_About this exercise_
Pictures do not belong in the output. Reproduce exactly the lines from the start of the records through the line with "the image repo".

Saved data entries:
-------------------------

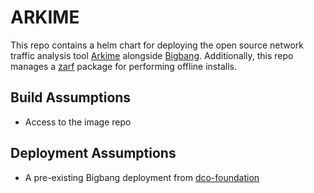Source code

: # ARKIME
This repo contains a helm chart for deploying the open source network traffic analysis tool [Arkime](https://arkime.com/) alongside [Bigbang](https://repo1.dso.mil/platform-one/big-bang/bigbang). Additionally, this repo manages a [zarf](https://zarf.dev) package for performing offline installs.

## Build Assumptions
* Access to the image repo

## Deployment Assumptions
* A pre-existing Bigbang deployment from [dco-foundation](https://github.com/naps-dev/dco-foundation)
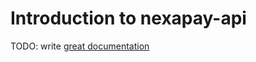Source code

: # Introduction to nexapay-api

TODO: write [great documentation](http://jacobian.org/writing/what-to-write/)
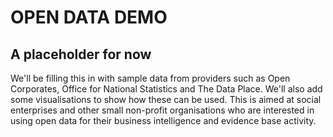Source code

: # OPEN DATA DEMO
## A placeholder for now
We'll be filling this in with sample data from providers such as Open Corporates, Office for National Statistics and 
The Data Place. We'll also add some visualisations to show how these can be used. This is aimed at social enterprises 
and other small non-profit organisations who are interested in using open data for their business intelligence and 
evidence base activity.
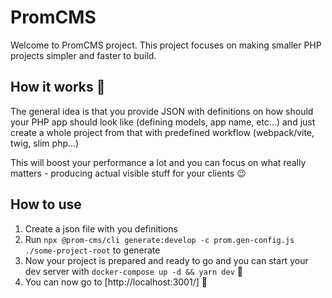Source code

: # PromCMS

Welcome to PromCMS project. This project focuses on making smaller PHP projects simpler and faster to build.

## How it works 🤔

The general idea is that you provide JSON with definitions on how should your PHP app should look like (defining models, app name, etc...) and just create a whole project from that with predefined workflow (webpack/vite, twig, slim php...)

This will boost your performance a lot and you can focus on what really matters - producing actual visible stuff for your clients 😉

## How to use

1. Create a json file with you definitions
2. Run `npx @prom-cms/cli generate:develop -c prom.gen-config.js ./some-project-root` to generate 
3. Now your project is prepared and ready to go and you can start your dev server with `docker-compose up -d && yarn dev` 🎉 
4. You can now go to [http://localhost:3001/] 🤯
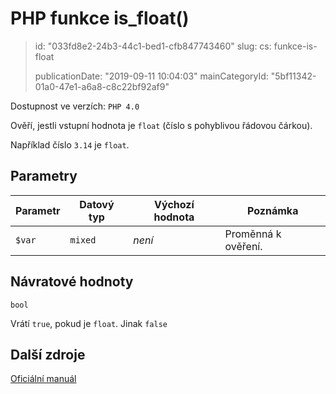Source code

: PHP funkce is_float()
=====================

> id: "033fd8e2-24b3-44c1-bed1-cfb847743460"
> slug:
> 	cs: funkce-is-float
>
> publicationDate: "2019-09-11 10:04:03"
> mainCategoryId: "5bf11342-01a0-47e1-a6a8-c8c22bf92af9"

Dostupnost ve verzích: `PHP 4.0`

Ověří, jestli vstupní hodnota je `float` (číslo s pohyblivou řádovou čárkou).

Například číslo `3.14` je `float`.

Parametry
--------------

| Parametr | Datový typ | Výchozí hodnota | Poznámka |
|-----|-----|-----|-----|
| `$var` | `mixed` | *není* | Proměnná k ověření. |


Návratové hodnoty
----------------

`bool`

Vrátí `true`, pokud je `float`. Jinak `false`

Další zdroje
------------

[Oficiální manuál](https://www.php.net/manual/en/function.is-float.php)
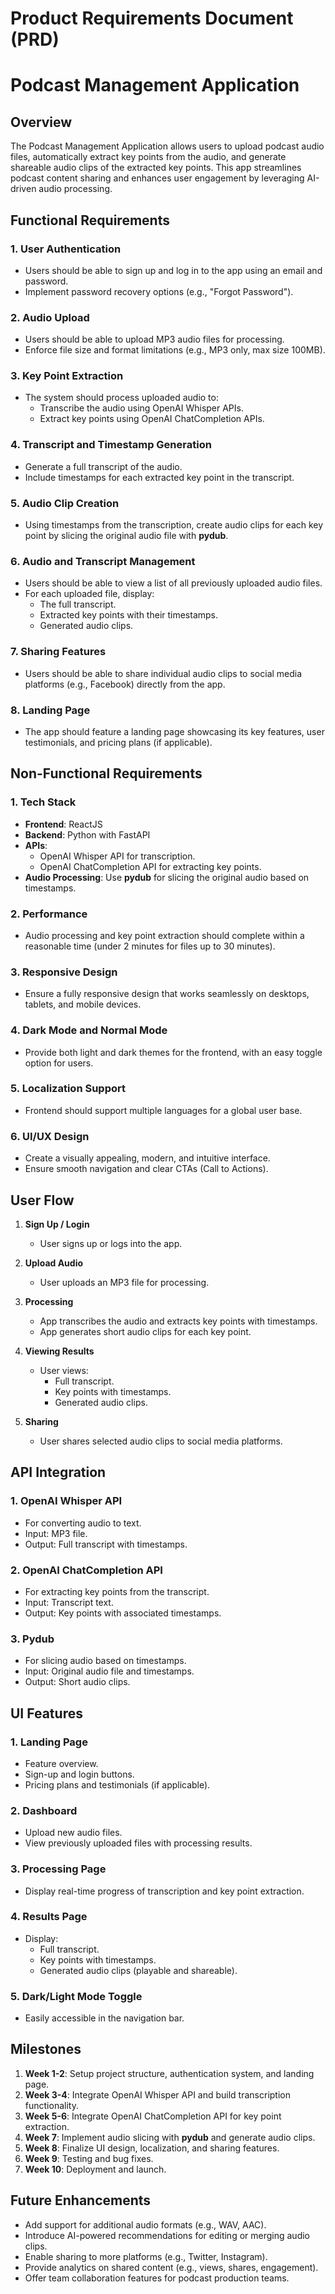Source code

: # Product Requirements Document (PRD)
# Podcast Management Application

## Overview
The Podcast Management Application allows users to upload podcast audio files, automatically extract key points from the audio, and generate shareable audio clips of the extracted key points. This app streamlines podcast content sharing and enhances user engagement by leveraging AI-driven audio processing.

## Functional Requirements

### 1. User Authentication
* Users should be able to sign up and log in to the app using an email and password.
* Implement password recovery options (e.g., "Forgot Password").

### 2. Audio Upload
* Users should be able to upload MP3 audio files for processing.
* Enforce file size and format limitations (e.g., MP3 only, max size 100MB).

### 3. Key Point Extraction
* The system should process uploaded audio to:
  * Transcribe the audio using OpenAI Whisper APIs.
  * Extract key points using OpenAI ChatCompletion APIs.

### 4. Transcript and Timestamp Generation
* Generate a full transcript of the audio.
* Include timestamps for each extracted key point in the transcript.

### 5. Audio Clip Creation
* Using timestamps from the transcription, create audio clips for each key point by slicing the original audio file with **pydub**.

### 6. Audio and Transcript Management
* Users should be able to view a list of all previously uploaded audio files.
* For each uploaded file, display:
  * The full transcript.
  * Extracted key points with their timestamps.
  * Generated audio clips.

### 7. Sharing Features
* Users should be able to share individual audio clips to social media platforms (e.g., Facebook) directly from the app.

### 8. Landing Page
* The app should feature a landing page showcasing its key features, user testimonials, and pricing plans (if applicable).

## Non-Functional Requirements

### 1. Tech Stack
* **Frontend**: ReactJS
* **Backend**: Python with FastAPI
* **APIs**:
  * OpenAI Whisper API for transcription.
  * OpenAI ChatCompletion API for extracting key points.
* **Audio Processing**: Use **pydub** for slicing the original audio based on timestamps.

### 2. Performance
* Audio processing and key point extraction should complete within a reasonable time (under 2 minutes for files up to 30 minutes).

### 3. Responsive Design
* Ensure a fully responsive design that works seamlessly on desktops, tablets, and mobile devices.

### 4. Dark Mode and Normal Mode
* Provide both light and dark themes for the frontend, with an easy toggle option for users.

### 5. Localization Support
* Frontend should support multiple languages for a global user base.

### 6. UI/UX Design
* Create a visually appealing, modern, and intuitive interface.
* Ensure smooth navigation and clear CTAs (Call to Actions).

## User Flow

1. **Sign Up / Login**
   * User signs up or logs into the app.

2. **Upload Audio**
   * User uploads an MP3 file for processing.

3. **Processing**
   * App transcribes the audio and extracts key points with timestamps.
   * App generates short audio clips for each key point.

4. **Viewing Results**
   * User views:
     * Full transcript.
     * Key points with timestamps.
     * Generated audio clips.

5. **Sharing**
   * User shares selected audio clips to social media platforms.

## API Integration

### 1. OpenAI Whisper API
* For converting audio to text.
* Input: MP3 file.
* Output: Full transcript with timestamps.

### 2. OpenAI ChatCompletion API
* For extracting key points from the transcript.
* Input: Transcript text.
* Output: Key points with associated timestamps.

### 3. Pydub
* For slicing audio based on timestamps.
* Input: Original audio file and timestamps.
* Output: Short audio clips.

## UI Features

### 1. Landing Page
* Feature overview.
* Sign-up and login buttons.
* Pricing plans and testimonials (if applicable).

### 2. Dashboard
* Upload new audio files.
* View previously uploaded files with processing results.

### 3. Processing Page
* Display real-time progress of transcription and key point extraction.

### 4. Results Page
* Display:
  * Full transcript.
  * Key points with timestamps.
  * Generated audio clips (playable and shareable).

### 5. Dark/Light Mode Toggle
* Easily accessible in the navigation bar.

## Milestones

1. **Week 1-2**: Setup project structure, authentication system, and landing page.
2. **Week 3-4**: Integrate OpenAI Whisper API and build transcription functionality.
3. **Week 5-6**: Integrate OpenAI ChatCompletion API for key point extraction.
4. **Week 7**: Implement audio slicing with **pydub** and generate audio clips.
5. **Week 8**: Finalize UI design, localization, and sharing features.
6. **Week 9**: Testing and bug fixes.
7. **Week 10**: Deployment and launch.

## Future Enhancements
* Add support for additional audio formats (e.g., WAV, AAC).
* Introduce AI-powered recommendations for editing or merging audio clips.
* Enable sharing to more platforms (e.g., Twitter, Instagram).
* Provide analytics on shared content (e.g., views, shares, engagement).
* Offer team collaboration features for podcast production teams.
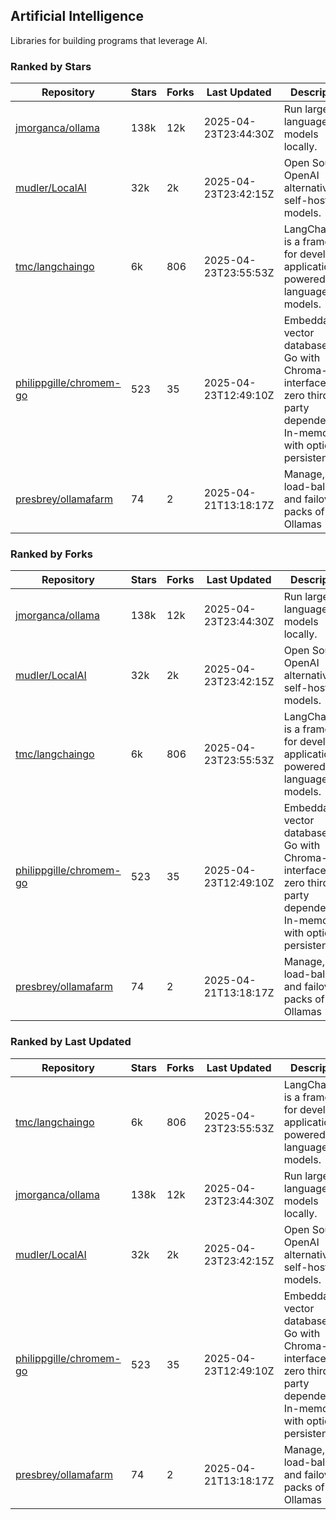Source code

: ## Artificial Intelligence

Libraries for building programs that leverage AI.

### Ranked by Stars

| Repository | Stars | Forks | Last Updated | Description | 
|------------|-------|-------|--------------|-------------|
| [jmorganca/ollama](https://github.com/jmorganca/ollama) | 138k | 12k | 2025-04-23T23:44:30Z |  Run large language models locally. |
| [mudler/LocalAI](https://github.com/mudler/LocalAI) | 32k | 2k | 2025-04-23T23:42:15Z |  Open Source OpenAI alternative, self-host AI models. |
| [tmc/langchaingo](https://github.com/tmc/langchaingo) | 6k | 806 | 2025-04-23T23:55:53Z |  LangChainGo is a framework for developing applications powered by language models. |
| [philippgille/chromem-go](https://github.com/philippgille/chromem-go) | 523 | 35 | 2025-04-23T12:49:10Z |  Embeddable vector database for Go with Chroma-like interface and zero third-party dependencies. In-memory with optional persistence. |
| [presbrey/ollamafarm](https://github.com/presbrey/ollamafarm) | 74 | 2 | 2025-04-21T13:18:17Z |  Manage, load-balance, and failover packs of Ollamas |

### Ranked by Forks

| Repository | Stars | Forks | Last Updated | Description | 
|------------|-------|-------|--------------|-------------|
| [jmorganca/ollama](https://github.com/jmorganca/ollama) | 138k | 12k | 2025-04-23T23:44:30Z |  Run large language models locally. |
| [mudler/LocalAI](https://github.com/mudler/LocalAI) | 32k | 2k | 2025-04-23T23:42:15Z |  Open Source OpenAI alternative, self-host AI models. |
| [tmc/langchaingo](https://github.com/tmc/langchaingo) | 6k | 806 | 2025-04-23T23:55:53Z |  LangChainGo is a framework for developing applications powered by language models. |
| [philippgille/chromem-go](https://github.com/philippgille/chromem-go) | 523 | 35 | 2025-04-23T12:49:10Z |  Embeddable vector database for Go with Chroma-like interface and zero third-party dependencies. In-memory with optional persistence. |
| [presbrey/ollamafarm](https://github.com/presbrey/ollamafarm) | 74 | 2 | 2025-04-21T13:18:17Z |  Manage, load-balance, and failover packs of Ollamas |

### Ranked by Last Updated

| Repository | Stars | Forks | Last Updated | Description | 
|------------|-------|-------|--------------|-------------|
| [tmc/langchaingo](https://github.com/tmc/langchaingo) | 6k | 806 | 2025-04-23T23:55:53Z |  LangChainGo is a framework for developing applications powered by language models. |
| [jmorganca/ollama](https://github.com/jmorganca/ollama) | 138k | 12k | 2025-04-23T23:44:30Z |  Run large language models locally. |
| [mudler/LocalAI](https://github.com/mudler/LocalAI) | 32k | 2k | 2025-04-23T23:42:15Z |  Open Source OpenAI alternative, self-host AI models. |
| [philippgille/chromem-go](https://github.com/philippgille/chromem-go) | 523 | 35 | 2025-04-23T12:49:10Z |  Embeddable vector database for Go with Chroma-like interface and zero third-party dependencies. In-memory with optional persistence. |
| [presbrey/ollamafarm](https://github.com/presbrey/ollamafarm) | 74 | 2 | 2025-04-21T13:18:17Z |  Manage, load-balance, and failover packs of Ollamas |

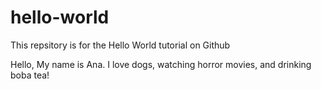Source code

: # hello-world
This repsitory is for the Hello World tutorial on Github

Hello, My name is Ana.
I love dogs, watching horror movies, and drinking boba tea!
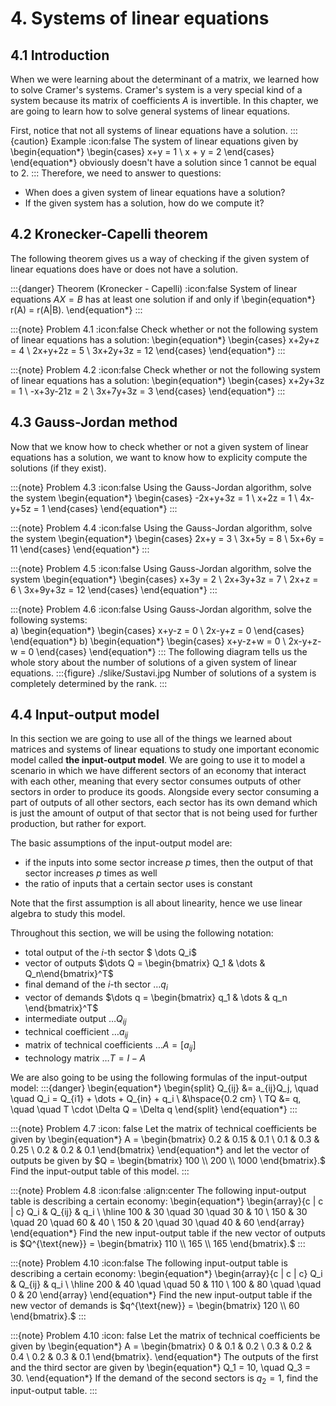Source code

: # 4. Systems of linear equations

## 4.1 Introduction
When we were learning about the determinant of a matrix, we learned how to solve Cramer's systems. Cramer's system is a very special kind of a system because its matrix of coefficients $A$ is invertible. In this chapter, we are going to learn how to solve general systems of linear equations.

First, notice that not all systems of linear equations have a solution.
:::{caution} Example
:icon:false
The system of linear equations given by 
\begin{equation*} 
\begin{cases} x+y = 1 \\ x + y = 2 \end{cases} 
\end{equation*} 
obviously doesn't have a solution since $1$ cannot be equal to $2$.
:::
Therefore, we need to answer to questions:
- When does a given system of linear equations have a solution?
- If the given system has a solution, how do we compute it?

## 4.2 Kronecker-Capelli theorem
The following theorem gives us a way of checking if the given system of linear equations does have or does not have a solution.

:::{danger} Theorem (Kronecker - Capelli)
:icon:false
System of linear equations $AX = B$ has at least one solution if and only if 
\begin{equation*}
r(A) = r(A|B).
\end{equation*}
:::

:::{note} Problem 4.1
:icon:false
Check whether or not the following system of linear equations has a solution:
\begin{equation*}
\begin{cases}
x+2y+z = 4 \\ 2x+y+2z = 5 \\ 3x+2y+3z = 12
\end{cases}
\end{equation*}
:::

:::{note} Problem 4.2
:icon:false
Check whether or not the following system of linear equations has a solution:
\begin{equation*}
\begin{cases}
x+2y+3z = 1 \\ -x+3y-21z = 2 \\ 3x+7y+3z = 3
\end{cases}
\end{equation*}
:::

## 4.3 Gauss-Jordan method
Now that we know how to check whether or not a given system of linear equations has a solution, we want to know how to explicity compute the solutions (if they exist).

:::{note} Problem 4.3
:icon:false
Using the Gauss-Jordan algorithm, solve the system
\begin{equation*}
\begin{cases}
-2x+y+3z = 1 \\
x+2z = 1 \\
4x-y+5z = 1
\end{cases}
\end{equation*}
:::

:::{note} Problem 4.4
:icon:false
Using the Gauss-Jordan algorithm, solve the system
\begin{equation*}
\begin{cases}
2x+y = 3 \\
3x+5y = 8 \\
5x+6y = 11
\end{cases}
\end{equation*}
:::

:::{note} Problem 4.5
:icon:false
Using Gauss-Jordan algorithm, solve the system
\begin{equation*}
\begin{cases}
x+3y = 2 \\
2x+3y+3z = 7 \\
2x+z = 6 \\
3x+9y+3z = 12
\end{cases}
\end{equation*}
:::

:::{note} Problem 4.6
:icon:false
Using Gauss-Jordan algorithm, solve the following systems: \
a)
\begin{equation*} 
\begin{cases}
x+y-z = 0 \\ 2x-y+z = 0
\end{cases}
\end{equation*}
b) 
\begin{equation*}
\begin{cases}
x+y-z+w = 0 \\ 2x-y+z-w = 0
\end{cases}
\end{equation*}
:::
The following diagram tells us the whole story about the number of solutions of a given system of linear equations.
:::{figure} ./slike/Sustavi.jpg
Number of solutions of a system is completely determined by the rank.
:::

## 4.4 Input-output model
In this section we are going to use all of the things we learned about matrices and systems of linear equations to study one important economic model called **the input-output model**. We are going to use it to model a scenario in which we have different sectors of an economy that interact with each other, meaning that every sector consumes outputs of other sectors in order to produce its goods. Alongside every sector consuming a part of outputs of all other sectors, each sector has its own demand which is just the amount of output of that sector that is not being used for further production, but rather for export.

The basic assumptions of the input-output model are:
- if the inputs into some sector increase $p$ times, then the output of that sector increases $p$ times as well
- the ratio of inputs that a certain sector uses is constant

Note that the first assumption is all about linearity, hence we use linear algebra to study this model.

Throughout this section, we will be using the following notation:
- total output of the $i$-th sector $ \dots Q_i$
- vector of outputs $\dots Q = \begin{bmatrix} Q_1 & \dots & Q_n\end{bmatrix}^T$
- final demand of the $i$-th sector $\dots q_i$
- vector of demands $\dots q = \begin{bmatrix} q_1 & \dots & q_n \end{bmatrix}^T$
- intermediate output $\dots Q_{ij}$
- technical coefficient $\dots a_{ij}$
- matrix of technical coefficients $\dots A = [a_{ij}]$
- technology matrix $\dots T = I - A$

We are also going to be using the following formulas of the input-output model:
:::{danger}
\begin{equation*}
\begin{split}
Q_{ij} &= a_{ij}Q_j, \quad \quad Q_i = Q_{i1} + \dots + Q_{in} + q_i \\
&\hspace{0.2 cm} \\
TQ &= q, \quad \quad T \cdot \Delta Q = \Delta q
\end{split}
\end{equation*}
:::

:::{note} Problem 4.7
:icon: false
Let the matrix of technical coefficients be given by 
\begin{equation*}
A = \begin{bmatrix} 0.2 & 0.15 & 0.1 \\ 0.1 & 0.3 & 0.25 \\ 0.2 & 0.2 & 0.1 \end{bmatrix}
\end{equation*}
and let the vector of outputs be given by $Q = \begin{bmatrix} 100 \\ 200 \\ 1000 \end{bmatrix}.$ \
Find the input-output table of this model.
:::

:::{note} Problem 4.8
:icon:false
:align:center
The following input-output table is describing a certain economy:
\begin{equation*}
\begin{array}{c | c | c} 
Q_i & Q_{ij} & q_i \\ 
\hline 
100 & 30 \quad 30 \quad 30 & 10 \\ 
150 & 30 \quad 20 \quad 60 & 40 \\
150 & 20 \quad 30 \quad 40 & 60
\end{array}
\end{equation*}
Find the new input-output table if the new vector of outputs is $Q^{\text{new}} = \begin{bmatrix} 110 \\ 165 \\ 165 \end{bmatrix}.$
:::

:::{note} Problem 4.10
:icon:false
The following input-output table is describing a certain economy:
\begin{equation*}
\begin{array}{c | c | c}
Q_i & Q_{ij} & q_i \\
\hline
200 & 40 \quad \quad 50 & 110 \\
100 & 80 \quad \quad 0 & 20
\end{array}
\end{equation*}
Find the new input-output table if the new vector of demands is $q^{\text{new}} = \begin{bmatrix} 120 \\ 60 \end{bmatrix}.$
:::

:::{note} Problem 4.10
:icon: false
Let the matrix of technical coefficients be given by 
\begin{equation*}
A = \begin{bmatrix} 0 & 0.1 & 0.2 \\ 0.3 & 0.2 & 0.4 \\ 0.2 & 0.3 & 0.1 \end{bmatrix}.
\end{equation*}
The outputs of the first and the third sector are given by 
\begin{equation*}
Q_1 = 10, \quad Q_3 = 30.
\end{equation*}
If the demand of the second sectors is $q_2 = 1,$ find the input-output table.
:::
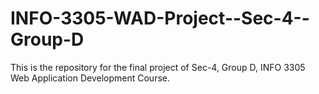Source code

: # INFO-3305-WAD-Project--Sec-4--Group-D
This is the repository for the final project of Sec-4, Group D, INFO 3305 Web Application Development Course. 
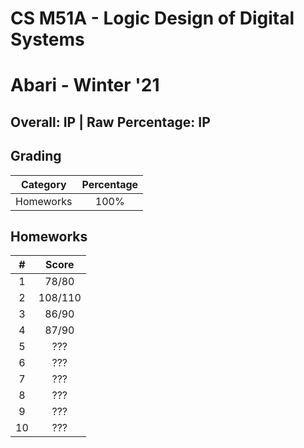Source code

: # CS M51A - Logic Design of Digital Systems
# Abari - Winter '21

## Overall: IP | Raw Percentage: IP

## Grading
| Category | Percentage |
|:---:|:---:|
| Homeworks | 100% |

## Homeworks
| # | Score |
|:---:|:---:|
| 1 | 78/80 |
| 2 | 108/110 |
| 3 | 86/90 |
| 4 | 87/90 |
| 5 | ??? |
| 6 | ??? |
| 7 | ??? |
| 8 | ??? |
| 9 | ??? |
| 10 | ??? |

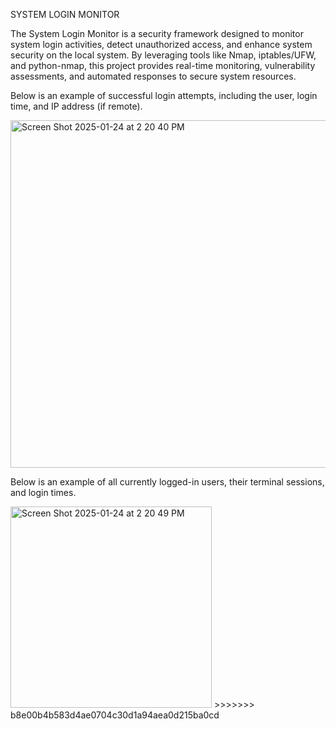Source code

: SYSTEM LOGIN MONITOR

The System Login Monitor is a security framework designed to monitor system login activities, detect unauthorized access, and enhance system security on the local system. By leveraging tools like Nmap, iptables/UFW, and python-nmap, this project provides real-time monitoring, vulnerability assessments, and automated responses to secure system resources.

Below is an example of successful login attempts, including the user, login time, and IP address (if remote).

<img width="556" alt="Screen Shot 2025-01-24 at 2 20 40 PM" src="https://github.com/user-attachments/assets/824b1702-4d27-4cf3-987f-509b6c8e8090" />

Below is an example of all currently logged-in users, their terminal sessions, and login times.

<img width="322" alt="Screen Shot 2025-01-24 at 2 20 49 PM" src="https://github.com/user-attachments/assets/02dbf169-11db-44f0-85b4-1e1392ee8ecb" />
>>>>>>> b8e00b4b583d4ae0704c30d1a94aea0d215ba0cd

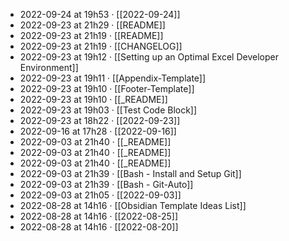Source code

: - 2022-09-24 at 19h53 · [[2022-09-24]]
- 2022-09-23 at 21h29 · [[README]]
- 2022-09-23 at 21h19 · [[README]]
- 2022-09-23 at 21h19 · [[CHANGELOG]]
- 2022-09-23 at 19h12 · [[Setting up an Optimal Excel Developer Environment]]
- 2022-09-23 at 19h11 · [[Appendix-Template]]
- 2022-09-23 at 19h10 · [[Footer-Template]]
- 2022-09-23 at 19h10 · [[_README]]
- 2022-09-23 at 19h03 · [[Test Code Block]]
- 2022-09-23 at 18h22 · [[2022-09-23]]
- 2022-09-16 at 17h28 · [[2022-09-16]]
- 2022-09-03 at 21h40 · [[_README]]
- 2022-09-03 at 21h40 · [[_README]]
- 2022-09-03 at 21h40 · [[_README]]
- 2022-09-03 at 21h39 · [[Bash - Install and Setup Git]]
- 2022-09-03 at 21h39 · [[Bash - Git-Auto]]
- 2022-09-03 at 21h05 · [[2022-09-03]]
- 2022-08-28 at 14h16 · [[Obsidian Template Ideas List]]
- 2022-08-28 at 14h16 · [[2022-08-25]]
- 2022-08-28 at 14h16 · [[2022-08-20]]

-------------------------

_Problem solution_
Source code

: # ARKIME
This repo contains a helm chart for deploying the open source network traffic analysis tool [Arkime](https://arkime.com/) alongside [Bigbang](https://repo1.dso.mil/platform-one/big-bang/bigbang). Additionally, this repo manages a [zarf](https://zarf.dev) package for performing offline installs.

## Build Assumptions
* Access to the image repo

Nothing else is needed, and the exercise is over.